Também pretendem implementar um método europeu para construir caves em solos brandos com paredes encastradas e ancoradas com cabos. Poderia explicar esta técnica, que vem de uma empresa francesa?
Em Bogotá, devido às condições de solo macio que temos, foi implementado o sistema de construção de cima para baixo. É um sistema em que as lajes são construídas num nível e depois descidas até às fundações. O problema com isto é que é um sistema bastante lento e a estrutura fica com muitas juntas para a tornar construível. Por isso, procurámos uma alternativa de uma empresa francesa para construir as caves com paredes encastradas e ancoradas com cabos.
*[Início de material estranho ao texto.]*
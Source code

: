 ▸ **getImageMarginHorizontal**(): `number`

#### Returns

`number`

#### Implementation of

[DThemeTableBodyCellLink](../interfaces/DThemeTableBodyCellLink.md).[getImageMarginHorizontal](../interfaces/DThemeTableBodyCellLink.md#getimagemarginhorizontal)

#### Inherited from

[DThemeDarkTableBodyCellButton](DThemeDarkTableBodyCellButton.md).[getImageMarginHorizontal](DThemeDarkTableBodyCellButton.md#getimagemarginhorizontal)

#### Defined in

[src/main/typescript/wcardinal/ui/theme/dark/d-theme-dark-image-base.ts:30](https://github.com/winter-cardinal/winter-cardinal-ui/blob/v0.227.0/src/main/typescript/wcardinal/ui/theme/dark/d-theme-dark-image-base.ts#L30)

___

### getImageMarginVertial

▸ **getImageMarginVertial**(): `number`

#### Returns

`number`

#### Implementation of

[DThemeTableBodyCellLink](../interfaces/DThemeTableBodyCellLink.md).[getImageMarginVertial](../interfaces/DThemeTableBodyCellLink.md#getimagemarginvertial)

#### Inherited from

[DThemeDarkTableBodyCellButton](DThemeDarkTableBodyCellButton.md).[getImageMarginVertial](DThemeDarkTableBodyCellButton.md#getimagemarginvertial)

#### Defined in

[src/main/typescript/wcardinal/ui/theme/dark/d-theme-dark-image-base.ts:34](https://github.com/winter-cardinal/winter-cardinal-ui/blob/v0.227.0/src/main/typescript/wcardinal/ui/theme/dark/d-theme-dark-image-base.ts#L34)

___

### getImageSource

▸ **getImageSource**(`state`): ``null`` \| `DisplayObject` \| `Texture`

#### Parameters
Esta técnica tinha sido descartada em Bogotá alegando alguns problemas, mas penso que a técnica é viável. Estamos a avaliá-la e estamos a utilizar o CYPE, com o seu programa de Muros Parede, para fazer estas revisões para as paredes encastradas e as ancoragens temporárias. A nossa ideia é tentar incentivar esta solução de construção noutros projetos. Neste ponto, é importante salientar que as soluções do CYPE no campo das estruturas estão a tornar-se cada vez mais completas, tais como a interação solo-estrutura, algo fundamental quando temos solos brandos.